Mineral Line (Bamboo Brushes):
(left to right: Kabuki Brush, Concealer Brush, Blending Brush, Complexion Brush, Pouch)
This is a new range of brushes from E.L.F. Each of these is priced at £5.50. I own the 4 piece set which is £15 and comes with a little pouch to hold the brushes. The handles of the brushes in this set are shorter than the standard size though.
A general comment that I have to make about these (rather than repeating it for each individual item) is that I really don’t like makeup brushes with white bristles. I hate how dirty they look all the time. Even after you clean them they never quite look right.
Complexion Brush: This is too fluffy to use for powder foundations or blot powders. I have been using it as a highlighting brush because I don’t like my highlight to be too obvious. I do sometimes feel like this brush is picking up more product than its actually putting on my face though because of the fluffiness.
Blending Eye Brush: I really really really like this brush. I don’t really know what else to say. The only thing I would change is the colour of the bristles, but this brush works so well for blending that I can live with it looking a bit gross! This is worth every penny! I’m going to pick up a long handled version of this for by brush roll because the short one slides around too easily. This one is great for travel though – especially with the little bag it comes in.
Concealer Brush: This is way too fluffy for concealer. I have been using it as an eye shadow brush. It’s a nice size for applying a highlight shade because the width of the brush pretty much matches the depth of my highlight space.

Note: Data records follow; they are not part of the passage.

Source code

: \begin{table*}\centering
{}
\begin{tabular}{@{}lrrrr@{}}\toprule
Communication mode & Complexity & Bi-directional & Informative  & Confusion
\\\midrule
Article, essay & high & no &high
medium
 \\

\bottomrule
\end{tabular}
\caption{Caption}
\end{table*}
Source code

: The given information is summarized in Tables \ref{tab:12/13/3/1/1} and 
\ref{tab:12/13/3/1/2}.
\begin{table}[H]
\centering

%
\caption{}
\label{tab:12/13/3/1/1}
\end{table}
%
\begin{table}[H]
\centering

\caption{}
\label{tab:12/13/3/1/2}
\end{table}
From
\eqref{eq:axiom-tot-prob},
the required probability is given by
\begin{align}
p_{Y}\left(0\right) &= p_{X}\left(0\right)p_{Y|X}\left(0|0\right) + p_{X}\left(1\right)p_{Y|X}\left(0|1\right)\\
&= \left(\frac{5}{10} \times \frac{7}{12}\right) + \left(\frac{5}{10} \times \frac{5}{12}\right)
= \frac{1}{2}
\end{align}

Kabuki Brush: I don’t know if the full priced kabuki is a different size to this one, but I really don’t like this brush at all. It’s too small to hold when doing foundation, and it’s WAAAAY too fluffy to apply powder evenly. I don’t really know what to do with this one. It’s pretty much the only brush I own from E.L.F that I wouldn’t recommend.
These are the cheapest brushes that E.L.F has to offer (£1.50 each). I only own one of these – the Total Face Brush. I don’t really like using this on my face, because it’s a bit scratchy. I actually use this for body glitter. It’s nice and big so its good for dusting glitter or shimmer onto shoulders and arms. Lots of people seem to love this brush for applying powder foundation, so maybe I am just a bit sensitive to it. If you are looking for a powder brush then you may as well give it a shot. Its only £1.50 after all!
So basically, I love E.L.F’s studio brushes. I am a bit on the fence with the others.
If you have about £15 to spend on brushes, this is what I would suggest.
Mineral Blending Brush (£5.50)
Studio Powder Brush (£3.50)
Studio Angled Foundation Brush (£3.50)
Studio Contour Brush (£3.50)
….ok that’s £16. I couldn’t get any closer to £15. E.L.F regularly do discounts via their Facebook page. So if you wait for a good discount you might be able to get it for less than £15 anyway ;)
Their postage is really quick - which is excellent. If you order before 12 then your order will usually be with you the next morning.